Obrigado. Ele era muito correto.
Pena que juízes assim estejam em extinção. Parabéns pelo teu pai.
Paulo Fachel - Porto Alegre
Emílio, bem que tu podias fazer uma postagem bem detalhado falando sobre literatura, livros e gêneros preferidos e tal. Já vi posts em que tu falavas sobre o assunto, mais um não seria problema...
Quisera eu que todos os nossos juízes (e outras autoridades, como delegados e oficiais de polícia militar) fossem como dás testemunho do teu pai.
Grande abraço!
Vocês devem ter percebido por que resolvi compartilhar esse testemunho do jornalista (e os meus próprios) sobre essa característica do meu pai. Um fato recente que deixou a todos indignados.

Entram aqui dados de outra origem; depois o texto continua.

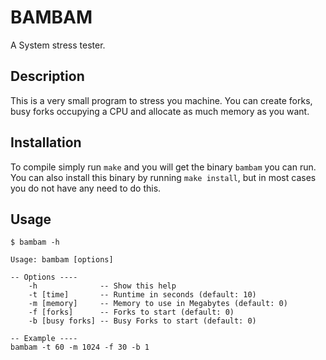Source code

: # BAMBAM

A System stress tester.

## Description

This is a very small program to stress you machine.
You can create forks, busy forks occupying a CPU and allocate as much memory as
you want.

## Installation

To compile simply run `make` and you will get the binary `bambam` you can run.
You can also install this binary by running `make install`, but in most cases
you do not have any need to do this.

## Usage

    $ bambam -h

    Usage: bambam [options]

    -- Options ----
    	-h              -- Show this help
    	-t [time]       -- Runtime in seconds (default: 10)
    	-m [memory]     -- Memory to use in Megabytes (default: 0)
     	-f [forks]      -- Forks to start (default: 0)
    	-b [busy forks] -- Busy Forks to start (default: 0)

    -- Example ----
    bambam -t 60 -m 1024 -f 30 -b 1
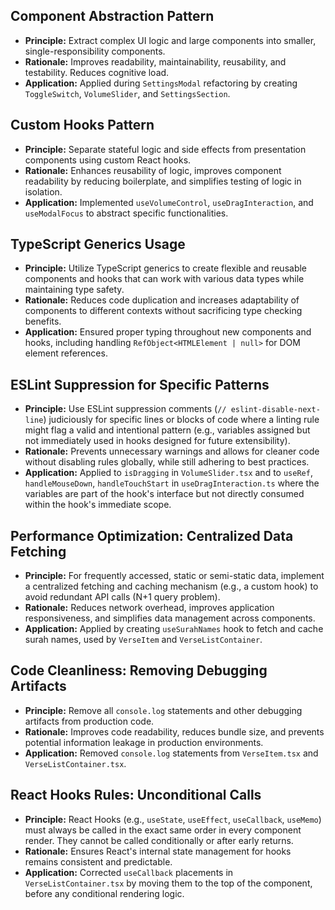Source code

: ## Component Abstraction Pattern
- **Principle:** Extract complex UI logic and large components into smaller, single-responsibility components.
- **Rationale:** Improves readability, maintainability, reusability, and testability. Reduces cognitive load.
- **Application:** Applied during `SettingsModal` refactoring by creating `ToggleSwitch`, `VolumeSlider`, and `SettingsSection`.

## Custom Hooks Pattern
- **Principle:** Separate stateful logic and side effects from presentation components using custom React hooks.
- **Rationale:** Enhances reusability of logic, improves component readability by reducing boilerplate, and simplifies testing of logic in isolation.
- **Application:** Implemented `useVolumeControl`, `useDragInteraction`, and `useModalFocus` to abstract specific functionalities.

## TypeScript Generics Usage
- **Principle:** Utilize TypeScript generics to create flexible and reusable components and hooks that can work with various data types while maintaining type safety.
- **Rationale:** Reduces code duplication and increases adaptability of components to different contexts without sacrificing type checking benefits.
- **Application:** Ensured proper typing throughout new components and hooks, including handling `RefObject<HTMLElement | null>` for DOM element references.

## ESLint Suppression for Specific Patterns
- **Principle:** Use ESLint suppression comments (`// eslint-disable-next-line`) judiciously for specific lines or blocks of code where a linting rule might flag a valid and intentional pattern (e.g., variables assigned but not immediately used in hooks designed for future extensibility).
- **Rationale:** Prevents unnecessary warnings and allows for cleaner code without disabling rules globally, while still adhering to best practices.
- **Application:** Applied to `isDragging` in `VolumeSlider.tsx` and to `useRef`, `handleMouseDown`, `handleTouchStart` in `useDragInteraction.ts` where the variables are part of the hook's interface but not directly consumed within the hook's immediate scope.
## Performance Optimization: Centralized Data Fetching
- **Principle:** For frequently accessed, static or semi-static data, implement a centralized fetching and caching mechanism (e.g., a custom hook) to avoid redundant API calls (N+1 query problem).
- **Rationale:** Reduces network overhead, improves application responsiveness, and simplifies data management across components.
- **Application:** Applied by creating `useSurahNames` hook to fetch and cache surah names, used by `VerseItem` and `VerseListContainer`.

## Code Cleanliness: Removing Debugging Artifacts
- **Principle:** Remove all `console.log` statements and other debugging artifacts from production code.
- **Rationale:** Improves code readability, reduces bundle size, and prevents potential information leakage in production environments.
- **Application:** Removed `console.log` statements from `VerseItem.tsx` and `VerseListContainer.tsx`.

## React Hooks Rules: Unconditional Calls
- **Principle:** React Hooks (e.g., `useState`, `useEffect`, `useCallback`, `useMemo`) must always be called in the exact same order in every component render. They cannot be called conditionally or after early returns.
- **Rationale:** Ensures React's internal state management for hooks remains consistent and predictable.
- **Application:** Corrected `useCallback` placements in `VerseListContainer.tsx` by moving them to the top of the component, before any conditional rendering logic.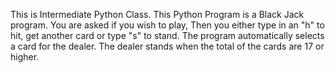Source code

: This is Intermediate Python Class. This Python Program is a Black Jack program.
You are asked if you wish to play, Then you either type in an "h" to hit, get
another card or type "s" to stand. The program automatically selects a card
for the dealer. The dealer stands when the total of the cards are 17 or higher.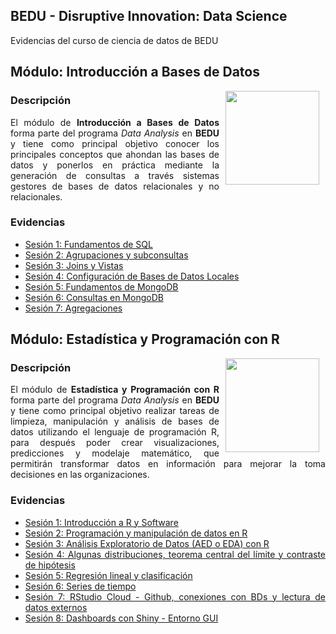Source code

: ## BEDU - Disruptive Innovation: Data Science
Evidencias del curso de ciencia de datos de BEDU

## Módulo: Introducción a Bases de Datos

<img src="https://cdn.dribbble.com/users/776867/screenshots/6179644/mongogooo.gif" align="right" height="150" width="150" hspace="10">
<div style="text-align: justify;">

### Descripción

El módulo de __Introducción a Bases de Datos__ forma parte del programa *Data Analysis* en __BEDU__ y tiene como 
principal objetivo conocer los principales conceptos que ahondan las bases de datos y ponerlos en práctica mediante la generación de consultas a través sistemas gestores de bases de datos relacionales y no relacionales.						

### Evidencias
 
 - [Sesión 1: Fundamentos de SQL](https://github.com/OscarCanongo/Data-Science-Course/blob/master/Introducci%C3%B3n%20a%20base%20de%20datos/FundamentosDeSQL/EjerciciosSesion1.sql) 
 - [Sesión 2: Agrupaciones y subconsultas](https://github.com/OscarCanongo/Data-Science-Course/blob/master/Introducci%C3%B3n%20a%20base%20de%20datos/AgrupacionesySubconsultas/EjerciciosSesion2.sql) 
 - [Sesión 3: Joins y Vistas](https://github.com/OscarCanongo/Data-Science-Course/blob/master/Introducci%C3%B3n%20a%20base%20de%20datos/JoinsYVistas/ejercicios.sql%20) 
 - [Sesión 4: Configuración de Bases de Datos Locales](https://github.com/OscarCanongo/Data-Science-Course/tree/master/Introducci%C3%B3n%20a%20base%20de%20datos/ConfiguraciondeBasesdeDatosLocales/Ejercicios) 
 - [Sesión 5: Fundamentos de MongoDB](https://github.com/OscarCanongo/Data-Science-Course/tree/master/Introducci%C3%B3n%20a%20base%20de%20datos/FundamentosdeMongoDB/ejercicios)
 - [Sesión 6: Consultas en MongoDB](https://github.com/OscarCanongo/Data-Science-Course/tree/master/Introducci%C3%B3n%20a%20base%20de%20datos/ConsultasenMongoDB/ejercicios) 
 - [Sesión 7: Agregaciones](https://github.com/OscarCanongo/Data-Science-Course/tree/master/Introducci%C3%B3n%20a%20base%20de%20datos/Agregaciones/Ejercicio) 
 
</div>

## Módulo: Estadística y Programación con R

<img src="https://media1.giphy.com/media/rGlAZysKBcjRCkAX7S/giphy.gif" align="right" height="150" width="150" hspace="10">
<div style="text-align: justify;">

### Descripción

El módulo de __Estadística y Programación con R__ forma parte del programa *Data Analysis* en __BEDU__ y tiene como 
principal objetivo realizar tareas de limpieza, manipulación y análisis de bases de datos utilizando el lenguaje de programación R, para después poder crear visualizaciones, predicciones y modelaje matemático, que permitirán transformar datos en información para mejorar la toma decisiones en las organizaciones.					

### Evidencias

 - [Sesión 1: Introducción a R y Software ](https://github.com/OscarCanongo/Data-Science-Course/blob/master/Programaci%C3%B3n%20estad%C3%ADstica%20con%20R/Introducci%C3%B3n%20a%20R%20y%20Software/Postwork1.R) 
 - [Sesión 2: Programación y manipulación de datos en R ](https://github.com/OscarCanongo/Data-Science-Course/blob/master/Programaci%C3%B3n%20estad%C3%ADstica%20con%20R/Manipulaci%C3%B3n%20de%20datos%20en%20R/Postwork/Postwork2.R) 
 - [Sesión 3: Análisis Exploratorio de Datos (AED o EDA) con R](https://github.com/OscarCanongo/Data-Science-Course/blob/master/Programaci%C3%B3n%20estad%C3%ADstica%20con%20R/An%C3%A1lisis%20exploratorio%20de%20datos%20(AED%20o%20EDA)%20con%20R/Postwork3.R)
 - [Sesión 4: Algunas distribuciones, teorema central del límite y contraste de hipótesis](https://github.com/OscarCanongo/Data-Science-Course/blob/master/Programaci%C3%B3n%20estad%C3%ADstica%20con%20R/%20Algunas%20distribuciones%2C%20teorema%20central%20del%20l%C3%ADmite%20y%20contraste%20de%20hip%C3%B3tesis/Postwork4.R) 
 - [Sesión 5: Regresión lineal y clasificación](https://github.com/OscarCanongo/Data-Science-Course/blob/master/Programaci%C3%B3n%20estad%C3%ADstica%20con%20R/Regresi%C3%B3n%20lineal%20y%20clasificaci%C3%B3n/Postwork5.R) 
 - [Sesión 6: Series de tiempo](https://github.com/OscarCanongo/Data-Science-Course/blob/master/Programaci%C3%B3n%20estad%C3%ADstica%20con%20R/Series%20de%20tiempo/Postwork6.R)
 - [Sesión 7: RStudio Cloud - Github, conexiones con BDs y lectura de datos externos](#) 
 - [Sesión 8: Dashboards con Shiny - Entorno GUI](#)
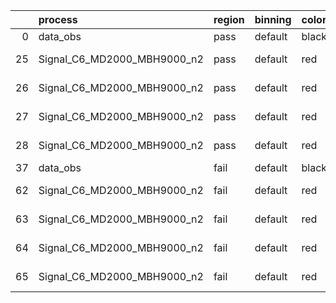 |    | process                     | region   | binning   | color   | process_type   |   scale | variation   | source_filename                                                      | source_histname    | alias                       | title     |   combine_idx |     lnN |   shapes | syst_type   | direction   | variation_alias   |
|---:|:----------------------------|:---------|:----------|:--------|:---------------|--------:|:------------|:---------------------------------------------------------------------|:-------------------|:----------------------------|:----------|--------------:|--------:|---------:|:------------|:------------|:------------------|
|  0 | data_obs                    | pass     | default   | black   | DATA           |       1 | nominal     | ./histograms_for_2DAlphabet_v18//BH_Data.root                        | hpass              | Data                        | Data      |           nan | nan     |      nan | nan         | nan         | nan               |
| 25 | Signal_C6_MD2000_MBH9000_n2 | pass     | default   | red     | SIGNAL         |       1 | lumi        | ./histograms_for_2DAlphabet_v18//BH_Signal_C6_MD2000_MBH9000_n2.root | hpass              | Signal_C6_MD2000_MBH9000_n2 | BH signal |           nan |   1.016 |      nan | lnN         | nan         | nan               |
| 26 | Signal_C6_MD2000_MBH9000_n2 | pass     | default   | red     | SIGNAL         |       1 | SVM         | ./histograms_for_2DAlphabet_v18//BH_Signal_C6_MD2000_MBH9000_n2.root | hpass_SVMsyst_up   | Signal_C6_MD2000_MBH9000_n2 | BH signal |           nan | nan     |        1 | shapes      | Up          | SVMsyst           |
| 27 | Signal_C6_MD2000_MBH9000_n2 | pass     | default   | red     | SIGNAL         |       1 | SVM         | ./histograms_for_2DAlphabet_v18//BH_Signal_C6_MD2000_MBH9000_n2.root | hpass_SVMsyst_down | Signal_C6_MD2000_MBH9000_n2 | BH signal |           nan | nan     |        1 | shapes      | Down        | SVMsyst           |
| 28 | Signal_C6_MD2000_MBH9000_n2 | pass     | default   | red     | SIGNAL         |       1 | nominal     | ./histograms_for_2DAlphabet_v18//BH_Signal_C6_MD2000_MBH9000_n2.root | hpass              | Signal_C6_MD2000_MBH9000_n2 | BH signal |           nan | nan     |      nan | nan         | nan         | nan               |
| 37 | data_obs                    | fail     | default   | black   | DATA           |       1 | nominal     | ./histograms_for_2DAlphabet_v18//BH_Data.root                        | hfail              | Data                        | Data      |           nan | nan     |      nan | nan         | nan         | nan               |
| 62 | Signal_C6_MD2000_MBH9000_n2 | fail     | default   | red     | SIGNAL         |       1 | lumi        | ./histograms_for_2DAlphabet_v18//BH_Signal_C6_MD2000_MBH9000_n2.root | hfail              | Signal_C6_MD2000_MBH9000_n2 | BH signal |           nan |   1.016 |      nan | lnN         | nan         | nan               |
| 63 | Signal_C6_MD2000_MBH9000_n2 | fail     | default   | red     | SIGNAL         |       1 | SVM         | ./histograms_for_2DAlphabet_v18//BH_Signal_C6_MD2000_MBH9000_n2.root | hfail_SVMsyst_up   | Signal_C6_MD2000_MBH9000_n2 | BH signal |           nan | nan     |        1 | shapes      | Up          | SVMsyst           |
| 64 | Signal_C6_MD2000_MBH9000_n2 | fail     | default   | red     | SIGNAL         |       1 | SVM         | ./histograms_for_2DAlphabet_v18//BH_Signal_C6_MD2000_MBH9000_n2.root | hfail_SVMsyst_down | Signal_C6_MD2000_MBH9000_n2 | BH signal |           nan | nan     |        1 | shapes      | Down        | SVMsyst           |
| 65 | Signal_C6_MD2000_MBH9000_n2 | fail     | default   | red     | SIGNAL         |       1 | nominal     | ./histograms_for_2DAlphabet_v18//BH_Signal_C6_MD2000_MBH9000_n2.root | hfail              | Signal_C6_MD2000_MBH9000_n2 | BH signal |           nan | nan     |      nan | nan         | nan         | nan               |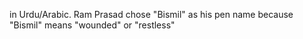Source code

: in Urdu/Arabic.
Ram Prasad chose "Bismil" as his pen name because "Bismil" means "wounded" or "restless"
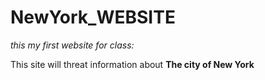 # NewYork_WEBSITE
*this my first website for class:*

This site will threat information about **The city of New York**




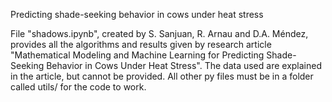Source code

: Predicting shade-seeking behavior in cows under heat stress

File "shadows.ipynb", created by S. Sanjuan, R. Arnau and D.A. Méndez, provides all the algorithms and results given by research article "Mathematical Modeling and Machine Learning for Predicting Shade-Seeking Behavior in Cows Under Heat Stress".
The data used are explained in the article, but cannot be provided.
All other py files must be in a folder called utils/ for the code to work.
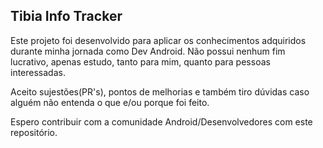 <b><h2>Tibia Info Tracker</h2></b>

Este projeto foi desenvolvido para aplicar os conhecimentos adquiridos durante minha jornada como Dev Android.
Não possui nenhum fim lucrativo, apenas estudo, tanto para mim, quanto para pessoas interessadas.

Aceito sujestões(PR's), pontos de melhorias e também tiro dúvidas caso alguém não entenda o que e/ou porque foi feito.

Espero contribuir com a comunidade Android/Desenvolvedores com este repositório.


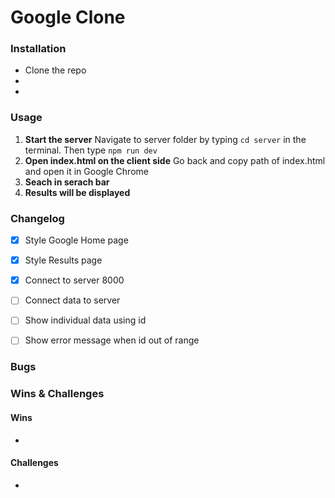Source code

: # Google Clone
### Installation
* Clone the repo
*
*


### Usage
1. <b>Start the server</b>
Navigate to server folder by typing `cd server` in the terminal. Then type `npm run dev`
2. <b>Open index.html on the client side</b>
Go back and copy path of index.html and open it in Google Chrome
3. <b>Seach in serach bar</b>
4. <b>Results will be displayed</b>

### Changelog
- [x] Style Google Home page
- [x] Style Results page
- [x] Connect to server 8000
- [ ] Connect data to server
- [ ] Show individual data using id
- [ ] Show error message when id out of range


### Bugs

### Wins & Challenges
#### Wins
* 

#### Challenges
* 
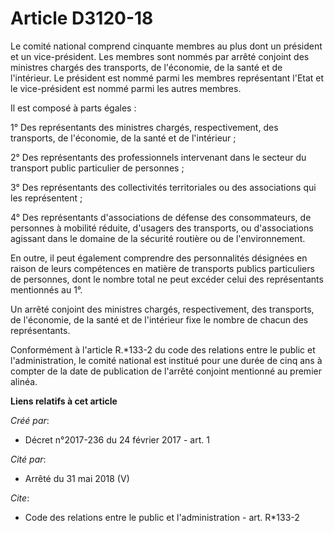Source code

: # Article D3120-18

Le comité national comprend cinquante membres au plus dont un président et un vice-président. Les membres sont nommés par
arrêté conjoint des ministres chargés des transports, de l'économie, de la santé et de l'intérieur. Le président est nommé
parmi les membres représentant l'Etat et le vice-président est nommé parmi les autres membres. 

Il est composé à parts égales : 

1° Des représentants des ministres chargés, respectivement, des transports, de l'économie, de la santé et de l'intérieur ; 

2° Des représentants des professionnels intervenant dans le secteur du transport public particulier de personnes ; 

3° Des représentants des collectivités territoriales ou des associations qui les représentent ; 

4° Des représentants d'associations de défense des consommateurs, de personnes à mobilité réduite, d'usagers des transports,
ou d'associations agissant dans le domaine de la sécurité routière ou de l'environnement. 

En outre, il peut également comprendre des personnalités désignées en raison de leurs compétences en matière de transports
publics particuliers de personnes, dont le nombre total ne peut excéder celui des représentants mentionnés au 1°. 

Un arrêté conjoint des ministres chargés, respectivement, des transports, de l'économie, de la santé et de l'intérieur fixe
le nombre de chacun des représentants. 

Conformément à l'article R.*133-2 du code des relations entre le public et l'administration, le comité national est institué
pour une durée de cinq ans à compter de la date de publication de l'arrêté conjoint mentionné au premier alinéa.

**Liens relatifs à cet article**

_Créé par_:

  - Décret n°2017-236 du 24 février 2017 - art. 1

_Cité par_:

  - Arrêté du 31 mai 2018 (V)

_Cite_:

  - Code des relations entre le public et l'administration - art. R*133-2
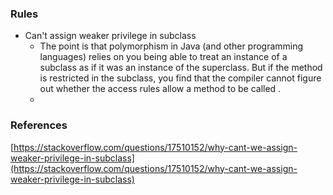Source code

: 

### Rules
 * Can't assign weaker privilege in subclass
    * The point is that polymorphism in Java (and other programming languages) relies on you being able to treat an instance of a subclass as if it was an instance of the superclass. But if the method is restricted in the subclass, you find that the compiler cannot figure out whether the access rules allow a method to be called .
    * 



### References
[https://stackoverflow.com/questions/17510152/why-cant-we-assign-weaker-privilege-in-subclass](https://stackoverflow.com/questions/17510152/why-cant-we-assign-weaker-privilege-in-subclass)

Italo, até posso fazer, mas praticamente só leio não-ficção (biografias, etc). A não ser quando leio histórias em quadrinhos. Aí, sim, é ficção pura. Ou quando leio algum livro publicado por amigo.
Que orgulho, Emílio!!!
Eu, que me tornei pai recentemente, tenho pensado muito no legado que deixarei para minha filha. Até das provocações do futebol tenho fugido. Meu coração vai se despedaçar de dor se um dia ela cometer um ato falho por uma má influência minha. Talvez seu pai seja um homem bom e justo por natureza. Outros, como eu, precisam receber um presente de Deus para mudar de atitude.
Perfeito, ninguém é. Meu pai tinha seus defeitos. Mas esse respeito às normas que descrevi no texto era sua maior virtude.